Automation rules
Trigger something when something happens. "When a deal moves to Won, email the customer this template and send a Slack ping to my team."
Anatomy of a rule
Every rule has three parts:
- Trigger — the event ("Deal won," "Form submitted," "Booking created," "24h before booking").
- Filter (optional) — only run when the data matches ("only deals over $1,000," "only bookings of type 'install'").
- Actions — one or more things to do (send email, create task, hit a webhook, run an agent, send SMS).
Building one
Automations → "New rule." The builder is visual: pick a trigger, optionally add a filter, drag actions into the sequence. Save → it's live.
Through Claude Code
"When a deal moves to 'Job done,' wait 3 days, then send the review-request email template. Skip if the deal value is under $200."
Common triggers
- Contact created / updated / tag added
- Deal stage changed / value updated / won / lost
- Booking created / rescheduled / cancelled / completed
- Form submitted
- Time-based (every Monday 8am, 30 days after deal won)

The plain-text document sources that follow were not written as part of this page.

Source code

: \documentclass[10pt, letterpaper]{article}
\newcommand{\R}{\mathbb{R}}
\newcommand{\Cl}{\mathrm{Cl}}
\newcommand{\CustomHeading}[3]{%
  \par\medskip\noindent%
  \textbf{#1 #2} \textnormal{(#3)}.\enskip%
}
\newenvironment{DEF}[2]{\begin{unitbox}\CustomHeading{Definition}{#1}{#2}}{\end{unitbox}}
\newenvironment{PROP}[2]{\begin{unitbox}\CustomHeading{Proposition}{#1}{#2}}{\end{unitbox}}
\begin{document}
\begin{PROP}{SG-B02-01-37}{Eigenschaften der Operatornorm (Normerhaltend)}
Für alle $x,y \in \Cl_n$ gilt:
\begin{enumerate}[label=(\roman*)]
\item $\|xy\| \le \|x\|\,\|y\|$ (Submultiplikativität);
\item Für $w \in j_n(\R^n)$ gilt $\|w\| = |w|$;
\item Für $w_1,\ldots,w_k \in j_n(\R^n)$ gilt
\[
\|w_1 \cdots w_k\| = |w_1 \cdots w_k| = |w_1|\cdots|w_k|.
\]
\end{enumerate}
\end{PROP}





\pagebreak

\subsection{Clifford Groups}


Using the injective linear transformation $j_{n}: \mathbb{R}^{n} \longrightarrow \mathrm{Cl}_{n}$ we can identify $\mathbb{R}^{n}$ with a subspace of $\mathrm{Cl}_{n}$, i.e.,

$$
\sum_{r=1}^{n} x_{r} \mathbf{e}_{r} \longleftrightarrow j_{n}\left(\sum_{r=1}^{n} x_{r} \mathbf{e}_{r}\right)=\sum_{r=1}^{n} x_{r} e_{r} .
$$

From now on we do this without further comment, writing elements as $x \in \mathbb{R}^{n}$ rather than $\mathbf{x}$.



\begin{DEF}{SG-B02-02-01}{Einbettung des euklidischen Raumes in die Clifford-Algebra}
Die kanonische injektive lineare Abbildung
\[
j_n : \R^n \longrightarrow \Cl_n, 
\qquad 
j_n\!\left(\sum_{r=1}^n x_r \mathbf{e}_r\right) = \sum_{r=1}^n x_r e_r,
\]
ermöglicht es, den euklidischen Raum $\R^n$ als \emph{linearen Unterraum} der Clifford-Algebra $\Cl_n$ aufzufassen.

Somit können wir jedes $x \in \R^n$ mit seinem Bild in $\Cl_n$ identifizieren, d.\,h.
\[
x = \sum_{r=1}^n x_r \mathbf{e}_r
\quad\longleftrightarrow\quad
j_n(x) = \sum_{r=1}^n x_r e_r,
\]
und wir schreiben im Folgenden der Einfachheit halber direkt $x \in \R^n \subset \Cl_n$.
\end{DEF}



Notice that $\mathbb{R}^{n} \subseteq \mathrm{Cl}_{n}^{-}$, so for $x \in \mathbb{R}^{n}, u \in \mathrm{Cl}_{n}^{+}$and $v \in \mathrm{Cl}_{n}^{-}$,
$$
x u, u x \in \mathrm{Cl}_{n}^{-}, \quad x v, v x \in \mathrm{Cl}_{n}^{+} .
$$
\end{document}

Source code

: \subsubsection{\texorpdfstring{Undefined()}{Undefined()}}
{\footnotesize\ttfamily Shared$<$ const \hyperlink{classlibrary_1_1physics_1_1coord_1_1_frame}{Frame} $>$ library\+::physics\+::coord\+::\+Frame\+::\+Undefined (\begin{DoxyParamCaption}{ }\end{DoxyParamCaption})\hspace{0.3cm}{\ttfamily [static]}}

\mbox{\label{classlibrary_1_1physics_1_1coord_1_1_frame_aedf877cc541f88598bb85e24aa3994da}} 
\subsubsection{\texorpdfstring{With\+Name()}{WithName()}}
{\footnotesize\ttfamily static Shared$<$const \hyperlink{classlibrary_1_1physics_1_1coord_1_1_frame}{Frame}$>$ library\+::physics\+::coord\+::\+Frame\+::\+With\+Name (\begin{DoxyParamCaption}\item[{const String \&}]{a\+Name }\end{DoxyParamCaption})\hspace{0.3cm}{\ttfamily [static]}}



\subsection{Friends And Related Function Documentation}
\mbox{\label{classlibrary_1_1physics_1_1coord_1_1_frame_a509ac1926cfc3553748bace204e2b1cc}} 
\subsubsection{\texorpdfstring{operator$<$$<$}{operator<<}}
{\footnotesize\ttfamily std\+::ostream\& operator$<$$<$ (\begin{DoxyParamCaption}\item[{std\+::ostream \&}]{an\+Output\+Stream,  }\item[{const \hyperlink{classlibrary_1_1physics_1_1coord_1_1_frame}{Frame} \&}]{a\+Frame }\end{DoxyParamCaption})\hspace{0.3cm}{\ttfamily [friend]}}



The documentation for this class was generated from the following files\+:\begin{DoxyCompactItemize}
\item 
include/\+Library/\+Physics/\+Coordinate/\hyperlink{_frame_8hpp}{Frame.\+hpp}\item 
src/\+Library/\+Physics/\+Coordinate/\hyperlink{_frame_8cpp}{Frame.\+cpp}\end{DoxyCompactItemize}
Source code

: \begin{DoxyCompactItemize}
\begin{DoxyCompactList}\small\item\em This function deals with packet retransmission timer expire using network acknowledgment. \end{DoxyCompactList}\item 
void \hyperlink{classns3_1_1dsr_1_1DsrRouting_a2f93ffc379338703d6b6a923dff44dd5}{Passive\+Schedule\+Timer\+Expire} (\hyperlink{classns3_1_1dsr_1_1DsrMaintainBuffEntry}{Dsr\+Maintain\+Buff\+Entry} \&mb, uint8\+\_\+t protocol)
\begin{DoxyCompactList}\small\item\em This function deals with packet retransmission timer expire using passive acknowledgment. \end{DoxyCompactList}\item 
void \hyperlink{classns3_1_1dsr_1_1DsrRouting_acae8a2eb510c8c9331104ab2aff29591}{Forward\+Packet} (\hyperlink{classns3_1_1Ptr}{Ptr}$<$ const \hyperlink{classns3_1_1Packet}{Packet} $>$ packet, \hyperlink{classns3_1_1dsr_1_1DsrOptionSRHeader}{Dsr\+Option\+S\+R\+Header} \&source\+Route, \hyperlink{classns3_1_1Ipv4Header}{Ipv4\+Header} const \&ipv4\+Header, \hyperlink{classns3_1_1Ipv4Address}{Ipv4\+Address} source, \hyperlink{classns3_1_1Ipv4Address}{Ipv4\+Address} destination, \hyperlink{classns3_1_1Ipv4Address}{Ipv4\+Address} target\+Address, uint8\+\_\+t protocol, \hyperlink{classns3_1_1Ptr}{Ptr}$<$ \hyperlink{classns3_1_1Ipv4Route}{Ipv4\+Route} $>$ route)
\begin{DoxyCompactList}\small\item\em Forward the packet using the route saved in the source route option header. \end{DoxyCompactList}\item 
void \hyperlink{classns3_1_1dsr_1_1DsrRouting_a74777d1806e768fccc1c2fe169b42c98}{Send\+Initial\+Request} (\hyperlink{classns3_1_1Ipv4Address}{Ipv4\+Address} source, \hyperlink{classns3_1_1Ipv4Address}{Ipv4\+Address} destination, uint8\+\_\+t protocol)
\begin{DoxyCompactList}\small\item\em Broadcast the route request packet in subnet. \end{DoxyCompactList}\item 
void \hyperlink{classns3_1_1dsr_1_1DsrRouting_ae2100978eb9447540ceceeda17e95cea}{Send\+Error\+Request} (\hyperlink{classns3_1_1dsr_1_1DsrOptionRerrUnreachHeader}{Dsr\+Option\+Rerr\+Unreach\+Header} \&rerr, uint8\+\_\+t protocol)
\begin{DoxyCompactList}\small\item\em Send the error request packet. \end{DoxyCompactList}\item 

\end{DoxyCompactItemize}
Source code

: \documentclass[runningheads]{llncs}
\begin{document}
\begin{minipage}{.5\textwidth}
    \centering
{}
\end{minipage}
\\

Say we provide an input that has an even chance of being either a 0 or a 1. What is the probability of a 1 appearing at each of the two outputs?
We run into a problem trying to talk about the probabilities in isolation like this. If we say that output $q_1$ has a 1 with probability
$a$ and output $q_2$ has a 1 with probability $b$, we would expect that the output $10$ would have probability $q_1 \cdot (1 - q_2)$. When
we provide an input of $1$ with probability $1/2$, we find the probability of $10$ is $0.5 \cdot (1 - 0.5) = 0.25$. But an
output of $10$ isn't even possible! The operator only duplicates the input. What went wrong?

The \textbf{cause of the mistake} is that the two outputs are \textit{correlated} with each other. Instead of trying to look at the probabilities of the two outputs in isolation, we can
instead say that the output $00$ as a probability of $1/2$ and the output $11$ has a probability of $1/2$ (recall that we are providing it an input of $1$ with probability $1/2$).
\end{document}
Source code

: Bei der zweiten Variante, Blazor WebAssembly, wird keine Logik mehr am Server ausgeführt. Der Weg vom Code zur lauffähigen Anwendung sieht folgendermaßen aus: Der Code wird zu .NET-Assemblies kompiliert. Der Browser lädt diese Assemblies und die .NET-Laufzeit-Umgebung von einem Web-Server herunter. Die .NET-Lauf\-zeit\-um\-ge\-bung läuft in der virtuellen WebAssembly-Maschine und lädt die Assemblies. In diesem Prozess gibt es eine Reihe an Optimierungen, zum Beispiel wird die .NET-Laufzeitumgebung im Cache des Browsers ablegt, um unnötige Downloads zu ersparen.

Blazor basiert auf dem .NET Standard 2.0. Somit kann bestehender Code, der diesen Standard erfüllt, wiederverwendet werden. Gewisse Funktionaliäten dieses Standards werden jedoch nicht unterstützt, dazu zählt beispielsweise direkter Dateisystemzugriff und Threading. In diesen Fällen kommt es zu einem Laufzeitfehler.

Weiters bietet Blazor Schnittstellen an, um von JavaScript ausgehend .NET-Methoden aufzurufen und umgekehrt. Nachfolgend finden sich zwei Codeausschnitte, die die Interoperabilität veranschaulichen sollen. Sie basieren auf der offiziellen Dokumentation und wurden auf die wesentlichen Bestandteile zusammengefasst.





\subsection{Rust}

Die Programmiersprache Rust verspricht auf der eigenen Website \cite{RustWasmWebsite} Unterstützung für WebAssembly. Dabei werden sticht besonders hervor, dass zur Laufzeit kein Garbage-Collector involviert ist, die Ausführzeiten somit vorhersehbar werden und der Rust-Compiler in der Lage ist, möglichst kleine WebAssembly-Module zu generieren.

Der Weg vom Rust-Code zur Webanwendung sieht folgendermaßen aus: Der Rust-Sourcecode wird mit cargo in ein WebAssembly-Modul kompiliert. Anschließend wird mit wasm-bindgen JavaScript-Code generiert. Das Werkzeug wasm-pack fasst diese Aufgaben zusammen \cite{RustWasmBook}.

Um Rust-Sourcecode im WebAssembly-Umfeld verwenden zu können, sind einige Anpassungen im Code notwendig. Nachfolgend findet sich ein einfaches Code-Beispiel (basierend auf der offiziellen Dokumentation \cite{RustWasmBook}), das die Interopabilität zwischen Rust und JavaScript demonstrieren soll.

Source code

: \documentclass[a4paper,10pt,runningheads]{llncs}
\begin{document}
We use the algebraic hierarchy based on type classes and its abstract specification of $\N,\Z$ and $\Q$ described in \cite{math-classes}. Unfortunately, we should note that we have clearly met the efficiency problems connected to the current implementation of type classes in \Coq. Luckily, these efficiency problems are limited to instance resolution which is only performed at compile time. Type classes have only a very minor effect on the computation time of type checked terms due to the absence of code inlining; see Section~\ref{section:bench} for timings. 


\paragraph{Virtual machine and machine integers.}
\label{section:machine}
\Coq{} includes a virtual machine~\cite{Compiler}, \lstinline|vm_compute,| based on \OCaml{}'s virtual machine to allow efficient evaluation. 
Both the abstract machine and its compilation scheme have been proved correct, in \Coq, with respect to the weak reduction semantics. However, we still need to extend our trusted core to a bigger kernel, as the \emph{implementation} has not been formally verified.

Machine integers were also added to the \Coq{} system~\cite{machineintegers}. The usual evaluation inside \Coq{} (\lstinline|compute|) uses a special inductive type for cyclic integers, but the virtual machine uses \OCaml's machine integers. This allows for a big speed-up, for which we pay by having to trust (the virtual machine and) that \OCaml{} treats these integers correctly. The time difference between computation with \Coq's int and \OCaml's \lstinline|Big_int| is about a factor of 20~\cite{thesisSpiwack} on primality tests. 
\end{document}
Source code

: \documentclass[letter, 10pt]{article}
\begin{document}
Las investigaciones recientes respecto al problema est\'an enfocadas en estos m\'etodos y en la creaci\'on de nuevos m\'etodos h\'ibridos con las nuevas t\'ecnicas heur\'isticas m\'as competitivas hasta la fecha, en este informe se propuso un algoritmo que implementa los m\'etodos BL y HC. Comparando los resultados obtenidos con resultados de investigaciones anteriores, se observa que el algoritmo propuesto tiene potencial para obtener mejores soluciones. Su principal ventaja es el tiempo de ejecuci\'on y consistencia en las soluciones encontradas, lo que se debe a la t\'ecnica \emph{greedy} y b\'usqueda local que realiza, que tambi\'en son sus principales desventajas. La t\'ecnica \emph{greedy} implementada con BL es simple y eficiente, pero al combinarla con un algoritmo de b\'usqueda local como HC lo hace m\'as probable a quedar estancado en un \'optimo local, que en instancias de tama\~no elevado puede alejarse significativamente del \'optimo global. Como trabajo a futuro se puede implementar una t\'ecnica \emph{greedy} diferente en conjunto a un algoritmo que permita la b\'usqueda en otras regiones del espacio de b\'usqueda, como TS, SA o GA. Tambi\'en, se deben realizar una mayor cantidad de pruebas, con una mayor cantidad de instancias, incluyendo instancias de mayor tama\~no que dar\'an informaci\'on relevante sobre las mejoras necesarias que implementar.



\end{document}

- Custom webhook (a third-party system POSTs to a SeldonFrame webhook URL)
Common actions
- Send email (template or one-off)
- Send SMS (via Twilio)
- Create / update / move a deal
- Add a tag / change a stage
- Create a task for a teammate
- POST to a webhook (Slack, Zapier, your own backend)
- Run an agent step (e.g. ask the AI agent to draft a follow-up email)
Durable workflows under the hood
Long-running rules (anything with a wait step longer than a few seconds) run on Vercel Workflows — they survive deploys, retries on failure, and are observable in your dashboard. The 24h post-booking reminder is the canonical example; see Post-booking reminders.